Although I see the benefits of F/I, I see huge flaws in your thinking.That may be, but I can't comment on cars we don't get. If they had in fact perfected the technology, why not offer it in their 4, 6, and 8 cylinder engines? Why do they just keep increasing displacement to enhance performance? I think BMW broke with the pack when they held displacement of their famous I-6 at 3.0 liters, while adding twin turbochargers. And look at how successful they've been...now they're doing the same thing with their V8s, with MB following in their footsteps, leaving the Japanese in the dust.

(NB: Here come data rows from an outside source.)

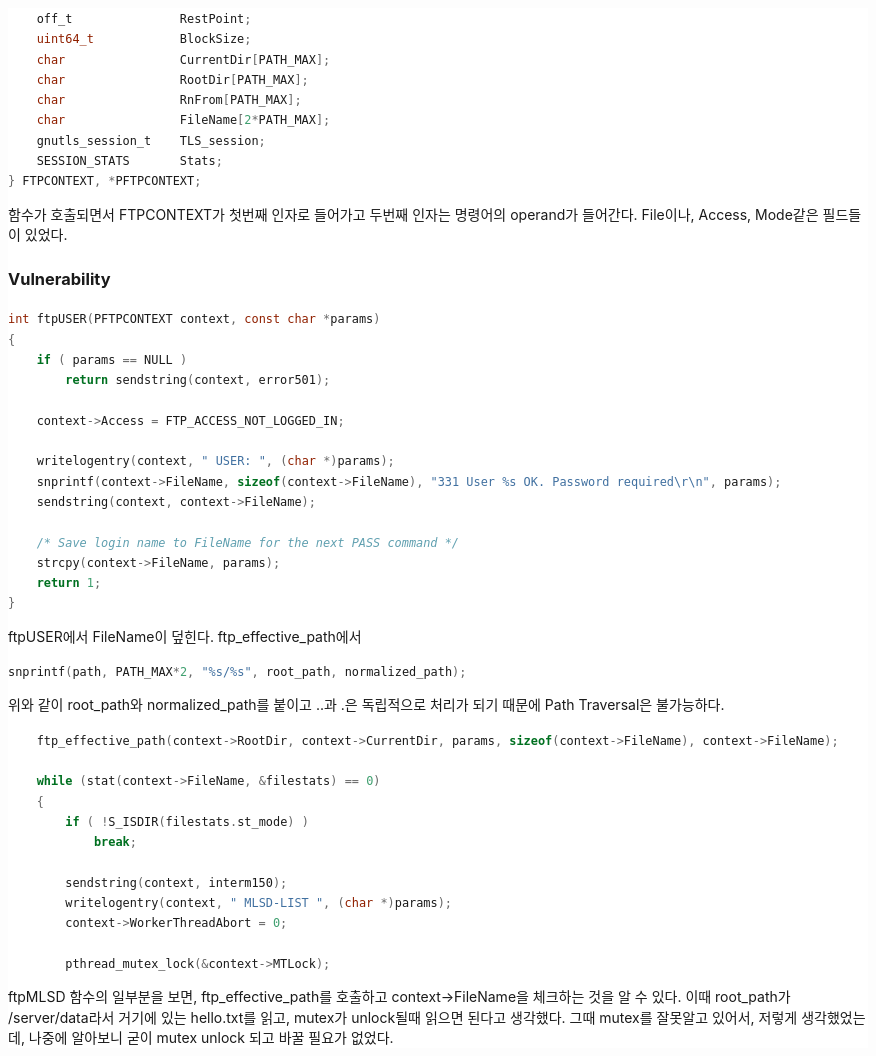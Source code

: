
 ```c
    off_t               RestPoint;
    uint64_t            BlockSize;
    char                CurrentDir[PATH_MAX];
    char                RootDir[PATH_MAX];
    char                RnFrom[PATH_MAX];
    char                FileName[2*PATH_MAX];
    gnutls_session_t    TLS_session;
    SESSION_STATS       Stats;
} FTPCONTEXT, *PFTPCONTEXT;
```
함수가 호출되면서 FTPCONTEXT가 첫번째 인자로 들어가고 두번째 인자는 명령어의 operand가 들어간다.
File이나, Access, Mode같은 필드들이 있었다.
### Vulnerability
```c
int ftpUSER(PFTPCONTEXT context, const char *params)
{
    if ( params == NULL )
        return sendstring(context, error501);

    context->Access = FTP_ACCESS_NOT_LOGGED_IN;

    writelogentry(context, " USER: ", (char *)params);
    snprintf(context->FileName, sizeof(context->FileName), "331 User %s OK. Password required\r\n", params);
    sendstring(context, context->FileName);

    /* Save login name to FileName for the next PASS command */
    strcpy(context->FileName, params);
    return 1;
}
```
ftpUSER에서 FileName이 덮힌다.
ftp_effective_path에서
```c
snprintf(path, PATH_MAX*2, "%s/%s", root_path, normalized_path);
```
위와 같이 root_path와 normalized_path를 붙이고 ..과 .은 독립적으로 처리가 되기 때문에 Path Traversal은 불가능하다. 

```c
    ftp_effective_path(context->RootDir, context->CurrentDir, params, sizeof(context->FileName), context->FileName);

    while (stat(context->FileName, &filestats) == 0)
    {
        if ( !S_ISDIR(filestats.st_mode) )
            break;

        sendstring(context, interm150);
        writelogentry(context, " MLSD-LIST ", (char *)params);
        context->WorkerThreadAbort = 0;

        pthread_mutex_lock(&context->MTLock);
```
ftpMLSD 함수의 일부분을 보면, ftp_effective_path를 호출하고 context->FileName을 체크하는 것을 알 수 있다.
이때 root_path가 /server/data라서 거기에 있는 hello.txt를 읽고, mutex가 unlock될때 읽으면 된다고 생각했다.
그때 mutex를 잘못알고 있어서, 저렇게 생각했었는데, 나중에 알아보니 굳이 mutex unlock 되고 바꿀 필요가 없었다.
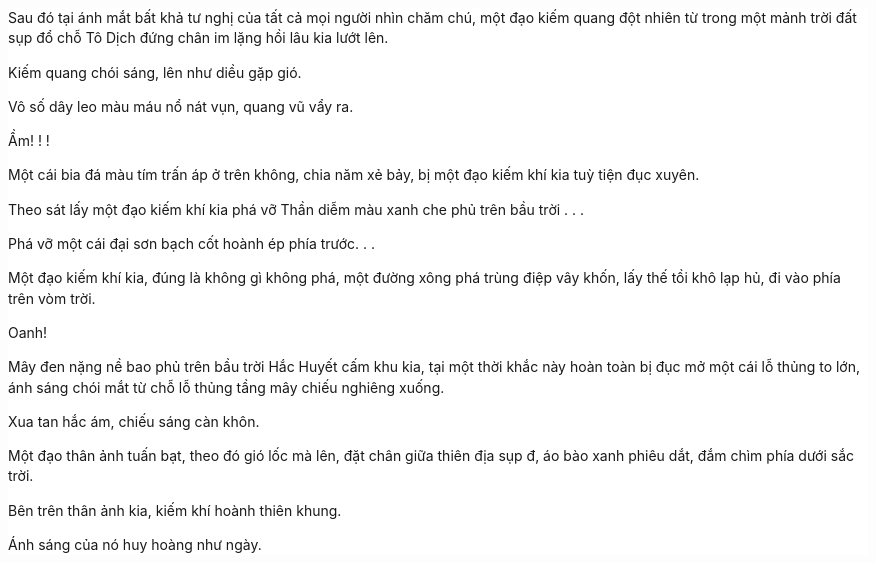 Sau đó tại ánh mắt bất khả tư nghị của tất cả mọi người nhìn chăm chú, một đạo kiếm quang đột nhiên từ trong một mảnh trời đất sụp đổ chỗ Tô Dịch đứng chân im lặng hồi lâu kia lướt lên.

Kiếm quang chói sáng, lên như diều gặp gió.

Vô số dây leo màu máu nổ nát vụn, quang vũ vẩy ra.

Ầm! ! !

Một cái bia đá màu tím trấn áp ở trên không, chia năm xẻ bảy, bị một đạo kiếm khí kia tuỳ tiện đục xuyên.

Theo sát lấy một đạo kiếm khí kia phá vỡ Thần diễm màu xanh che phủ trên bầu trời . . .

Phá vỡ một cái đại sơn bạch cốt hoành ép phía trước. . .

Một đạo kiếm khí kia, đúng là không gì không phá, một đường xông phá trùng điệp vây khốn, lấy thế tồi khô lạp hủ, đi vào phía trên vòm trời.

Oanh!

Mây đen nặng nề bao phủ trên bầu trời Hắc Huyết cấm khu kia, tại một thời khắc này hoàn toàn bị đục mở một cái lỗ thủng to lớn, ánh sáng chói mắt từ chỗ lỗ thủng tầng mây chiếu nghiêng xuống.

Xua tan hắc ám, chiếu sáng càn khôn.

Một đạo thân ảnh tuấn bạt, theo đó gió lốc mà lên, đặt chân giữa thiên địa sụp đ, áo bào xanh phiêu dắt, đắm chìm phía dưới sắc trời.

Bên trên thân ảnh kia, kiếm khí hoành thiên khung.

Ánh sáng của nó huy hoàng như ngày.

First. BMW and MB have done nothing revolutionary here. Toyota's (2ZJ-GTE) I6 came out more then 15 years ago. BMW has wisely capitalized on this technology as concerns for fuel efficiency have increased in the public eye as gas prices have risen and the economy has fallen. As these concerns have spurred, 'large' displacement engines have become frowned upon. F/I is a cheap/effective way to increase power without the need to increase displacement. So instead of using new innovation to squeeze more power out per displacement, manufacturer's are slapping turbos and superchargers onto there existing motors. Yet, if it where all benefit and no drag I doubt the Japanese would avoid using it. The N54 was a great motor, but let's be real here, it had MANY reliability issues. BMW can advertise all day that the reasoning behind switching over to the N55 was for fuel efficiency reasons, but we all know it had to do with problems of the turbos. My uncle had 2 E60 535i's lemoned due to the same issue, misfiring in the turbo's. Now he is in a 2011 F10, we will see how the N55 performs. Also, you are incorrect when you say "the success of their twin-turbo's", as BMW has dropped the twin-turbo from the N54 and gone to a single for the N55. Yes, there are benefits to F/I but when you speak of the Japanese being left in the dust you are just speaking in ignorance. The German brands can afford to be unreliable, Lexus (Japanese brands) cannot.
Also. The 3.5L (2GR-FSE) on the Lexus IS350 returns 20/27 mpg, while the N55 on the 3 series returns 17/28, so I am failing to see what exactly you are going off about. An extra .5L is doing no harm, and for the most part is allowing for greater reliability on equal if not better efficiency. The use of "direct-injection" is an innovation that allows for more power and greater efficiency without increasing displacement.
This is no knock on BMW, I am a fan of their new engines and the use of F/I but to imply they have put others behind in the dust is just an incorrect assessment. I only used the N54/55 as an example because I have yet to here anything about Benz's new engines with F/I. The German's have done nothing revolutionary as of late with the application of F/I throughout there model line-ups. It is just a new trend, on the platform of already used technology.